Faccio scivolare il velo che la ricopre: inauguro il monumento alla sua bellezza. Lei dorme: ma ora e’ completamente nuda, e il suo corpo smisurato si estende davanti a me, minuscolo esploratore di questa terra bianchissima. Sono il suo amante: posso percorrere questo corpo in lungo e in largo; posso darle piacere nel sonno. Sono il minuscolo diavolo che da’ inizio al suo sogno di passione. La mia ricompensa è camminare su questa terra di velluto, morbida e profumata, che già mi faceva perdere la ragione quando ero di dimensioni normali: ora questa pelle è il verde smalto del mio Eden, è la terra nera feconda dei padri. Ora il mio sogno di sempre è possibile: ogni angolo di questo corpo è mio, posso baciarne ogni millimetro, posso conoscere ogni dettaglio, ogni risvolto: ho conquistato la materia di cui è composto il mio universo. Da oggi calpesto questi chilometri (per me) di epidermide come un sultano i tappeti preziosi del suo palazzo. Ovunque volga lo sguardo vedo solo bellezza, tale da farmi tremare le gambe.
Inizio a baciare il suo corpo, a gettarmi su quelle zone che prima avevo solo potuto sfiorare religiosamente, con il cuore in tumulto. Ora mi ci tuffo senza timore, come su covoni di fieno appena mietuto: e la mia amata nel sonno se ne accorge, si muove un poco. Devo attaccarmi per non essere sbalzato dal dolce pendio, come un naufrago al suo legno, tra le onde.
È un amore pericoloso: ma non posso fermarmi.

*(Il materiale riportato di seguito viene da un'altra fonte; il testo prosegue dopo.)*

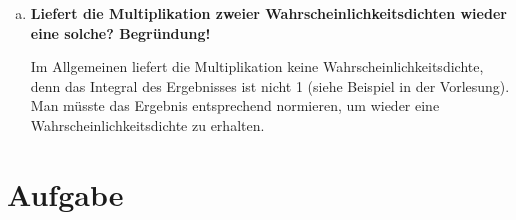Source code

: \documentclass[a4paper]{scrartcl}
\begin{document}
\begin{enumerate}[a)]
	\item \textbf{Liefert die Multiplikation zweier Wahrscheinlichkeitsdichten wieder eine solche? Begründung!}
	
	Im Allgemeinen liefert die Multiplikation keine Wahrscheinlichkeitsdichte, denn das Integral des Ergebnisses ist nicht 1 (siehe Beispiel in der Vorlesung).\\
	Man müsste das Ergebnis entsprechend normieren, um wieder eine Wahrscheinlichkeitsdichte zu erhalten.
\end{enumerate}

\section{Aufgabe}
\end{document}
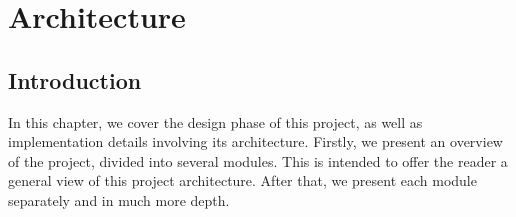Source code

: \chapter{Architecture}
\label{chap:architecture}


\section{Introduction}
\label{sec:introduction}
In this chapter, we cover the design phase of this project, as well as implementation details involving its architecture. Firstly, we present an overview of the project, divided into several modules. This is intended to offer the reader a general view of this project architecture. After that, we present each module separately and in much more depth.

Come il verme del “Mar delle blatte” di Landolfi striscio da un angolo all’altro di questo corpo d’avorio per non perdere il minimo contatto, tentando di fondermi con lei, di intridere la mia trascurabile sostanza del suo profumo, del profumo di questa pelle meravigliosa che ora, i miei sforzi funzionano! inizia ad imperlarsi di una microscopica rugiada, che sarebbe invisibile normalmente ma che le mie dimensioni di uomo di Lilluput mi permettono di osservare. E’ il segno! La mia attività sta sortendo gli effetti previsti. Questo tappeto di gocce mi da’ una vertigine di piacere: la luce della Luna che entra dalla finestra aperta trasforma la distesa del suo ventre in un tappeto di gemme. Ho seminato il terreno con i miei baci, l’ ho arato con il contatto del mio corpo: questo è il raccolto. Le gocce intorno all’ombelico, lentamente, sotto il loro stesso peso, prendono a scivolare verso il fondo, a formare una piccola vasca; mi avvicino, mi lascio scivolare a mia volta: e mi battezzo adoratore di questa mia Venere imperlata.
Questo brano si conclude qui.